The amazing part of the story is that the program manager for that contract and the KO work in on the same floor of the same building in offices less than a 60 second walk apart. In this case, the KO quietly asked me to process the action as appropriate, and I got it done in about 2 weeks by personally walking the approval documents to each of the approving officials. It got done in time, but it would have been much better to have done it the right way. Contracts would have looked better than to have needed special treatment in the approval process, and if there was a better way to solve the problem than the modification, we certainly did not have the time to look for it.

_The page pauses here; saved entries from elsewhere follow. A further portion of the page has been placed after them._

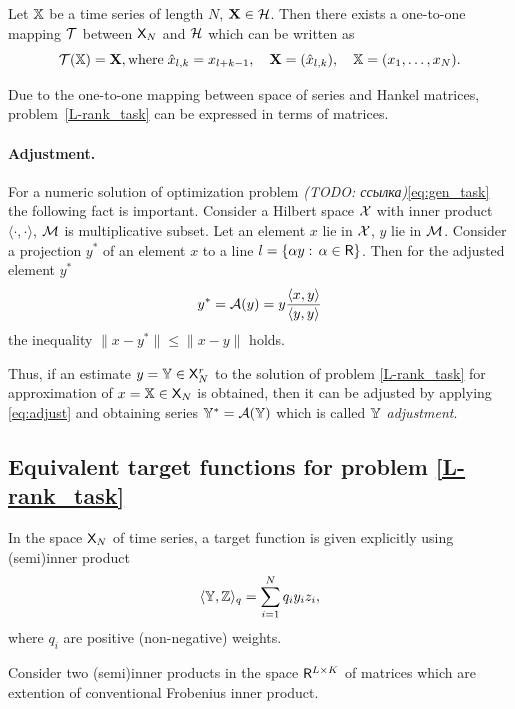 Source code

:\documentclass[12pt,a4paper,fleqn,leqno]{article}
\begin{document}
Let $\mathbb{X}$ be a time series of length $N$, $\mathbf{X} \in \mathcal{H}$. Then there exists a one-to-one mapping $\mathcal{T}$ between $\mathsf{X}_N$ and $\mathcal{H}$ which can be written as
\begin{equation*}
\mathcal{T}(\mathbb{X}) = \mathbf{X}, \text{where} \; \hat x_{l, k} = x_{l + k - 1}, \quad \mathbf{X} = (\hat x_{l,k}), \quad \mathbb{X} = (x_1, \ldots, x_N).
\end{equation*}

Due to the one-to-one mapping between space of series and Hankel matrices,
problem~\eqref{L-rank_task} can be expressed in terms of matrices.

\paragraph{Adjustment.} For a numeric solution of optimization problem \emph{(TODO: ссылка)}\eqref{eq:gen_task} the following fact is important.
Consider a Hilbert space $\mathcal{X}$ with inner product $\langle\cdot, \cdot\rangle$, $\mathcal{M}$ is multiplicative subset. Let an element $x$ lie in $\mathcal{X}$, $y$ lie in $\mathcal{M}$. Consider a projection $y^*$ of an element $x$ to a line $l = \{\alpha y:\, \alpha \in \mathsf{R}\}$. Then for the adjusted element $y^*$
\begin{equation}
\label{eq:adjust}
y^* = \mathcal{A}(y)= y \frac{\langle x, y\rangle}{\langle y, y\rangle}
\end{equation}
the inequality $\|x - y^*\| \le \|x - y\|$ holds.

Thus, if an estimate $y=\mathbb{Y} \in \mathsf{X}_N^r$ to the solution of problem \eqref{L-rank_task} for approximation of $x=\mathbb{X} \in \mathsf{X}_N$ is obtained, then it can be adjusted by applying \eqref{eq:adjust} and obtaining series $\mathbb{Y}^*=\mathcal{A}(\mathbb{Y})$ which is called \emph{$\mathbb{Y}$ adjustment}.

\subsection{Equivalent target functions for problem \eqref{L-rank_task}}
In the space $\mathsf{X}_N$ of time series, a target function is given explicitly using (semi)inner product
\begin{equation}
\label{eq:norm_ser}
    \langle\mathbb{Y},\mathbb{Z}\rangle_q = \sum_{i = 1}^N q_i y_i z_i,
\end{equation}
where $q_i$ are positive (non-negative) weights.

Consider two (semi)inner products in the space $\mathsf{R}^{L \times K}$ of matrices which are extention of conventional Frobenius inner product.
\end{document}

That disrespect goes far beyond just the PM-KO relationship. We have a J&A that needed to be signed by higher authority for one project that we sent up to DC in Jan 09. The higher authority returned the J&A in Dec 09 demanding a large number of revisions before they would sign it. That left the KO less than a month before the end of the previous contract for all of the other approvals, and the December holidays to deal with. Needless to say, that forced the extension of the previous contract, which also required approvals and J&A's, and separate funding to be provided. My previous example is not a part of this example, it was completely separate and was going on at the same time.

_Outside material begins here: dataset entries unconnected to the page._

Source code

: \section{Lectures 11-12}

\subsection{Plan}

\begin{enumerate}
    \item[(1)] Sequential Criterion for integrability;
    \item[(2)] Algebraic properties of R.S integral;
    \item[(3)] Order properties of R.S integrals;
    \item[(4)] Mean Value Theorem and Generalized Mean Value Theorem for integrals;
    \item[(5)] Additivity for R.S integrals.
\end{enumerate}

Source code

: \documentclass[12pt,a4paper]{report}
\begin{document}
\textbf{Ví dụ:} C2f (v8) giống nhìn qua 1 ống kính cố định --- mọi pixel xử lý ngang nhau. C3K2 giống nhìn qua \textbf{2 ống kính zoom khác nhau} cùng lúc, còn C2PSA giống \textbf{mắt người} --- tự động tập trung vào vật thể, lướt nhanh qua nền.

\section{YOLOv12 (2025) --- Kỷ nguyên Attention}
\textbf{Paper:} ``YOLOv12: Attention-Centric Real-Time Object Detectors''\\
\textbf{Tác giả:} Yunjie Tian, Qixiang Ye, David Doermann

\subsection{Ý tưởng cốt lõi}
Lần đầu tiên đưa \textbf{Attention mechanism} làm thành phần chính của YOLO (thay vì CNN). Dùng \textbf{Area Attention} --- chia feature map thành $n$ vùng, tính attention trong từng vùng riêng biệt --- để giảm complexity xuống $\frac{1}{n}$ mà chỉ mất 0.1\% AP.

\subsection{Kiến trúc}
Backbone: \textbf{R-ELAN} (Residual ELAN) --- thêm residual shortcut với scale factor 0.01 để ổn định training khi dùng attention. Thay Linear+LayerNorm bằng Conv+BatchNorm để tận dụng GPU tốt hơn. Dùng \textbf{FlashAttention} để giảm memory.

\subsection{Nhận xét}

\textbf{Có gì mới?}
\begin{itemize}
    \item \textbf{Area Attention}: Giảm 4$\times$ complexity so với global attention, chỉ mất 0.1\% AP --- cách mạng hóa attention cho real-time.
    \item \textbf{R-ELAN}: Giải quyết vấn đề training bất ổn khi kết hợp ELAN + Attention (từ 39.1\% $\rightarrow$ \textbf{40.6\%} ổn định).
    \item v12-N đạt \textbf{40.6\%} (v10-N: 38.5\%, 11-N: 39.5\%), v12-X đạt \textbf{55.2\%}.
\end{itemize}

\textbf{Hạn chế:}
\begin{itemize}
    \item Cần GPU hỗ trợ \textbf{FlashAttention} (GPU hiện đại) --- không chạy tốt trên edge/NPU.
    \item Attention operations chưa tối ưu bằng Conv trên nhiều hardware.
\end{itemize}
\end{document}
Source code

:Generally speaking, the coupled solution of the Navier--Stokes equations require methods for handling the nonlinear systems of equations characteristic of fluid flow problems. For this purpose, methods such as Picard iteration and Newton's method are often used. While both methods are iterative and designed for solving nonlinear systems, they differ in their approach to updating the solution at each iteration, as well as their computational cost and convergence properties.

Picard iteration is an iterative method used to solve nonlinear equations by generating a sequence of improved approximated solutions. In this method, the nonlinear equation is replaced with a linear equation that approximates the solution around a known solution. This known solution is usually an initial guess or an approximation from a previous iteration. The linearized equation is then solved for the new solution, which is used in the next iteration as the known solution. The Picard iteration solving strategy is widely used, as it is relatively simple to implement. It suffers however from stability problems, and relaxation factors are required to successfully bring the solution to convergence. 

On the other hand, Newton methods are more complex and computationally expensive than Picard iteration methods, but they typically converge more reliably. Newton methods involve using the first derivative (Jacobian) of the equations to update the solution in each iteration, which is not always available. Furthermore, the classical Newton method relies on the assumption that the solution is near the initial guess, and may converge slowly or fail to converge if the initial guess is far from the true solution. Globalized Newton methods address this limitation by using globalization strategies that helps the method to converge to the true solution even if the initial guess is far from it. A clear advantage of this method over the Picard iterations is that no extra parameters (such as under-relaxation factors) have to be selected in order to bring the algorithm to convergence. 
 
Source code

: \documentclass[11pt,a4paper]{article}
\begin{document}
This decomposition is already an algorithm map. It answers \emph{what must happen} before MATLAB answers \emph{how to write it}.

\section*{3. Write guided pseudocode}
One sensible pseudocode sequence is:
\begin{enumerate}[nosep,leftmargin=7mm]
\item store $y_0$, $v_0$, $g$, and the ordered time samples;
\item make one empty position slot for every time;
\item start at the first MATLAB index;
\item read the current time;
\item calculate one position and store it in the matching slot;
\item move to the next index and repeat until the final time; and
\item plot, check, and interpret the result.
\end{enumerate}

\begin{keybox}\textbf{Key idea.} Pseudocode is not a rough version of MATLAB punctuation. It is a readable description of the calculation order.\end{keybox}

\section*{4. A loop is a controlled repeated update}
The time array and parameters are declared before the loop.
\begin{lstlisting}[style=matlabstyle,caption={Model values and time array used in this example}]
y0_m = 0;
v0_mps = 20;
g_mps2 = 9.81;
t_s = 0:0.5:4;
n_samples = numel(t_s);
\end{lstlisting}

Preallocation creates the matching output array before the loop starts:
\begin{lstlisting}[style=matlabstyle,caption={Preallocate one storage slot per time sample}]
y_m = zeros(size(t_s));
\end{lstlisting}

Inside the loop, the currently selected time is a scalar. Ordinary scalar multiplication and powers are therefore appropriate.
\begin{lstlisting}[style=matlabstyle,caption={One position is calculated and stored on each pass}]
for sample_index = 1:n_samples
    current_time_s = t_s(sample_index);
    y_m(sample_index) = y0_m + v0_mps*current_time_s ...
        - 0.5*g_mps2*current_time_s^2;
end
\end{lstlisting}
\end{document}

The result of this is people retiring early and transferring at a rapid pace, which adds even more problems as institutional knowledge is lost. And of course the powers that be up in the rarified atmosphere of DC think they can fix the problems with more reviews, more bureaucracy and more regulations. As if a 1 year review process for 1 single document was not enought time.

DON,

Sorry to have taken the thread off topic. But if we cannot run the major contracts correctly, how can we expect the small purchases and purchase card decisions to be any better?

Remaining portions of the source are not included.